Logging Entity Framework Queries to Look for Perf Improvement Opportunities

Monday, February 16 2009

One of the big questions people have about Entity Framework's dynamically generated queries is "what does the store query look like?", immediately followed by "is that store query acceptable"?

There are a few ways to see what the store generated queries look like. One is to use ObjectQuery.ToTraceString. It's possible to use this method with LINQ to Entities queries as well, because  you can cast a L2E query to an ObjectQuery. The other way to see the generated store query is good old SqlProfiler, or whatever tool is available for your given database.

You can also test Entity SQL queries one at a time with the eSqlBlast tool that is on Code Gallery. This was written by Zlatko Michailov when he was the PM for Entity SQL. eSqlBlast has been an invaluable tool for me for testing my Entity SQL expressions.

But I'd rather not have to inspect the queries at run time and on a one-by-one basis. Instead, I wanted to have a log showing EDM queries paired with their resulting (or resultant, as the copy editor of my book has tried to train me to use) store queries. I suggested to one of my clients that they could then take this log file to the DBA and just keep track of when his or her face begins to turn crimson or steam begins coming from their ears when perusing the log. WIth this important feedback ;-), the developers can revisit the queries and see if they can improve on them, for example, in the case of certain LINQ or ESQL queries that produce nasty WHERE queries. "Nasty" in this case is a query that does not have proper search arguments, called "non-SARGable" by DBAs. (Thanks to Adam Machanic for explaining this to me last year.)  "WHERE substring(LastName,1)='A'" will cause the database to read through every row in a table examining the LastName field. "WHERE LastName LIKE 'A%'", on the other hand, is handled much more intelligently by the database.

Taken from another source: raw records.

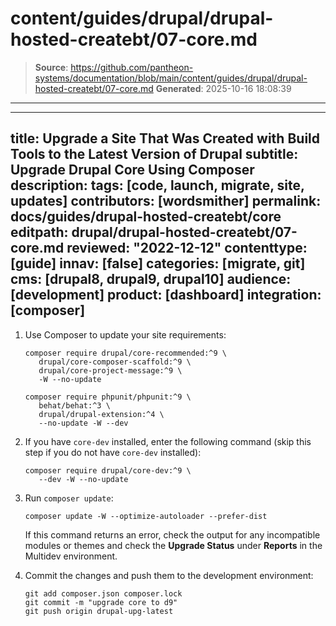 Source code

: # content/guides/drupal/drupal-hosted-createbt/07-core.md

> **Source**: https://github.com/pantheon-systems/documentation/blob/main/content/guides/drupal/drupal-hosted-createbt/07-core.md
> **Generated**: 2025-10-16 18:08:39

---

---
title: Upgrade a Site That Was Created with Build Tools to the Latest Version of Drupal
subtitle: Upgrade Drupal Core Using Composer
description: 
tags: [code, launch, migrate, site, updates]
contributors: [wordsmither]
permalink: docs/guides/drupal-hosted-createbt/core
editpath: drupal/drupal-hosted-createbt/07-core.md
reviewed: "2022-12-12"
contenttype: [guide]
innav: [false]
categories: [migrate, git]
cms: [drupal8, drupal9, drupal10]
audience: [development]
product: [dashboard]
integration: [composer]
---

1. Use Composer to update your site requirements:

   ```bash{outputLines: 2-5,7-9}
   composer require drupal/core-recommended:^9 \
      drupal/core-composer-scaffold:^9 \
      drupal/core-project-message:^9 \
      -W --no-update

   composer require phpunit/phpunit:^9 \
      behat/behat:^3 \
      drupal/drupal-extension:^4 \
      --no-update -W --dev
   ```

1. If you have `core-dev` installed, enter the following command (skip this step if you do not have `core-dev` installed):

   ```bash{outputLines: 2}
   composer require drupal/core-dev:^9 \
      --dev -W --no-update
   ```

1. Run `composer update`:

   ```bash{promptUser: user}
   composer update -W --optimize-autoloader --prefer-dist
   ```

   If this command returns an error, check the output for any incompatible modules or themes and check the **Upgrade Status** under **Reports** in the Multidev environment.

1. Commit the changes and push them to the development environment:

   ```bash{promptUser: user}
   git add composer.json composer.lock
   git commit -m "upgrade core to d9"
   git push origin drupal-upg-latest
   ```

By comparing these logs to SQL Profiler, we can also identify which queries are run very frequently and if they are really bad and there is no easy way to revise the client-side query to improve on them, this is a place where you may want to map to views and stored procs rather than directly to a table.

Because I will build this log file in the application, I am using ToTraceString

As far as I know, methods like explicit loads or Try/GetObjectByKey do not give us the opportunity to log either the query or the store command. Hopefully in a later version of EF, we'll have access to more events within EF's functionality.

The Log File

Creating a log file is actually not too complex, once you have figured out all of the working parts.

I want to store the results in an XML file so they can be easily accessed after the fact. I'll use LINQ to XML to build each log entry in the file.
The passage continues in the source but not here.